A Prince Albert lass, who until recently was responsible for delicious meals at Leeuwenhof, home of the Premier of the Western Cape Province, as well as at his offices at Parliament and at the “Volkskool,” has decided to return to the Karoo. Orcilla Luttig, daughter of Johanna and Samie Luttig of Drie Riviere now joins her mother at the popular Ou Kelder restaurant on the family farm. Shortly after Orcilla qualified as a chef she worked at the “Volkskool” for two years. There her cooking skills came to the attention of the Premier and she was offered a post at Leeuwenhof. Two years later she was transferred to his offices at Parliament where she was respsonsible for special functions and meals. Now that she is back in Prince Albert the Ou Kelder will be open every evening as well as on Sundays for lunch.

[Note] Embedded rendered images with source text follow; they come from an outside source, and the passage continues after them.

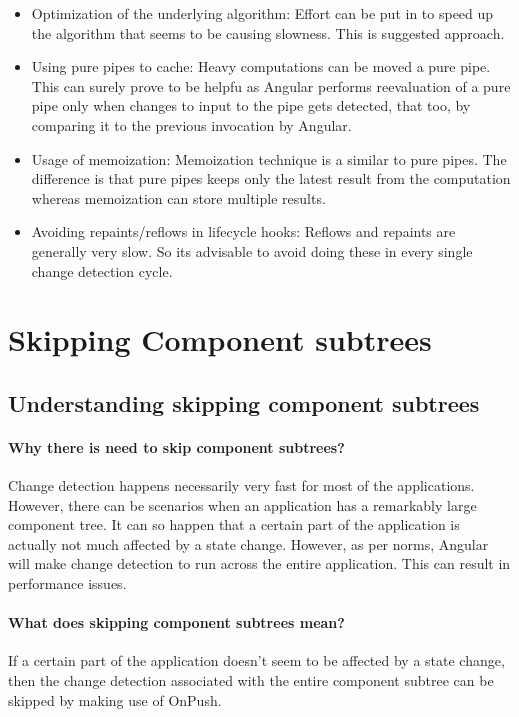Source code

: \documentclass{report}
\begin{document}
\begin{itemize}
	\item{Optimization of the underlying algorithm: Effort can be put in to speed up the algorithm that seems to be causing slowness. This is suggested approach.}
	\item{Using pure pipes to cache: Heavy computations can be moved a pure pipe. This can surely prove to be helpfu as Angular performs reevaluation of a pure pipe only when changes to input to the pipe gets detected, that too, by comparing it to the previous invocation by Angular. }
	\item{Usage of memoization: Memoization technique is a similar to pure pipes. The difference is that pure pipes keeps only the latest result from the computation whereas memoization can store multiple results.}
	\item{Avoiding repaints/reflows in lifecycle hooks: Reflows and repaints are generally very slow. So its advisable to avoid doing these in every single change detection cycle.}
\end{itemize}

\chapter{Skipping Component subtrees}
\section{Understanding skipping component subtrees}
\subsubsection*{Why there is need to skip component subtrees?}
Change detection happens necessarily very fast for most of the applications. However, there can be scenarios when an application has a remarkably large component tree. It can so happen that a certain part of the application is actually not much affected by a state change. However, as per norms, Angular will make change detection to run across the entire application. This can result in performance issues.
\subsubsection*{What does skipping component subtrees mean?}
If a certain part of the application doesn’t seem to be affected by a state change, then the change detection associated with the entire component subtree can be skipped by making use of OnPush.
\end{document}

The Karoo showed its wares at the Ubuntu Village at Wanderers, Johannesburg, during the World Summit on Sustainable Development. Integrated Sustainable Rural Development Strategy (ISRDS) manager Ralph Links set up a stand to promote tourism and exhibit Karoo arts and crafts. Ralph also discussed Karoo development projects with visitors.

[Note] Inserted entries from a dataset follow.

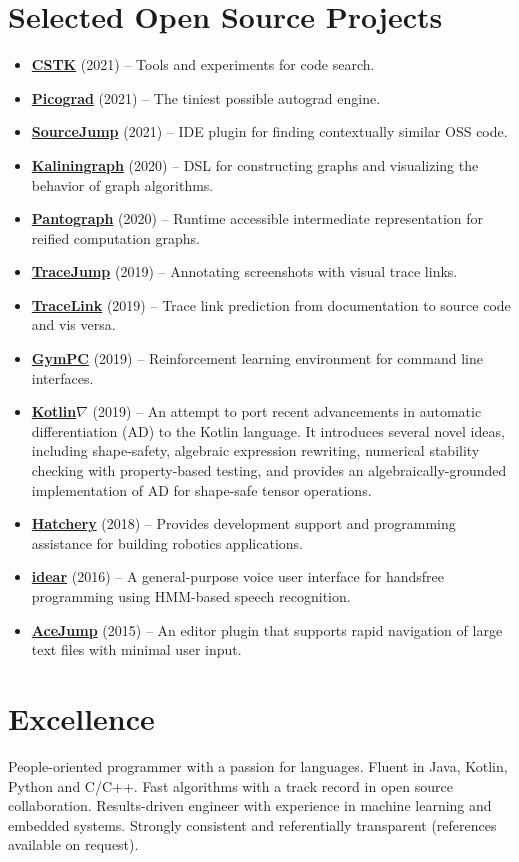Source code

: \documentclass[letterpaper,11pt]{article}
\newcommand{\resumeItem}[2]{
  \item\small{\textbf{#1}{ #2 }}
}
\newcommand{\resumeSubItem}[2]{\resumeItem{#1}{#2}}
\newcommand{\resumeSubHeadingListStart}{\begin{itemize}[leftmargin=*]}
\newcommand{\resumeSubHeadingListEnd}{\end{itemize}}
\begin{document}
\begin{justify}
\section{Selected Open Source Projects}
\resumeSubHeadingListStart
\resumeSubItem{\href{https://github.com/breandan/CSTK}{CSTK}}{(2021) -- Tools and experiments for code search.}
\resumeSubItem{\href{https://github.com/breandan/picograd}{Picograd}}{(2021) -- The tiniest possible autograd engine.}
\resumeSubItem{\href{https://github.com/acejump/sourcejump}{SourceJump}}{(2021) -- IDE plugin for finding contextually similar OSS code.}
\resumeSubItem{\href{https://github.com/breandan/kaliningraph}{Kaliningraph}}{(2020) -- DSL for constructing graphs and visualizing the behavior of graph algorithms.}
\resumeSubItem{\href{https://github.com/breandan/pantograph}{Pantograph}}{(2020) -- Runtime accessible intermediate representation for reified computation graphs.}
\resumeSubItem{\href{https://github.com/acejump/tracejump}{TraceJump}}{(2019) -- Annotating screenshots with visual trace links.}
\resumeSubItem{\href{https://github.com/breandan/tracelink}{TraceLink}}{(2019) -- Trace link prediction from documentation to source code and vis versa.}
\resumeSubItem{\href{https://github.com/breandan/gym-pc}{GymPC}}{(2019) -- Reinforcement learning environment for command line interfaces.}
\resumeSubItem{\href{https://github.com/breandan/kotlingrad}{Kotlin$\nabla$}}{(2019) -- An attempt to port recent advancements in automatic differentiation (AD) to the Kotlin language. It introduces several novel ideas, including shape-safety, algebraic expression rewriting, numerical stability checking with property-based testing, and provides an algebraically-grounded implementation of AD for shape-safe tensor operations.}
\resumeSubItem{\href{https://github.com/duckietown/hatchery}{Hatchery}}{(2018) -- Provides development support and programming assistance for building robotics applications.}
\resumeSubItem{\href{https://github.com/OpenASR/idear}{idear}}{(2016) -- A general-purpose voice user interface for handsfree programming using HMM-based speech recognition.}
\resumeSubItem{\href{https://github.com/acejump/AceJump}{AceJump}}{(2015) -- An editor plugin that supports rapid navigation of large text files with minimal user input.}
\resumeSubHeadingListEnd

\section{Excellence}
People-oriented programmer with a passion for languages. Fluent in Java, Kotlin, Python and C/C++. Fast algorithms with a track record in open source collaboration. Results-driven engineer with experience in machine learning and embedded systems. Strongly consistent and referentially transparent (references available on request).
\end{justify}
\end{document}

A Beaufort West arts and crafts market has been opened at the eye-catching yellow rondavels at the start of the Kwa-Mandlenkosi Township Tourist Route. Here tourists can purchase a selection of locally-made needlework, leathercraft, candles, woodwork, sheepskin slippers, traditional clothing and ethnic art.


So many Germans visit Prince Albert that a “mini-Oktoberfest” is being organised for October 12. “Adverts in local German magazines have brought a good early response,” says organiser Bodo Toelstede. “We are planning an evening of dancing and singing of ‘volksliede’. Music will be provided by The Killiebeentjies, who are great at umpa-pa-pa. Champagne cocktails, draft beer, eisbein and sausage will be on the menu.”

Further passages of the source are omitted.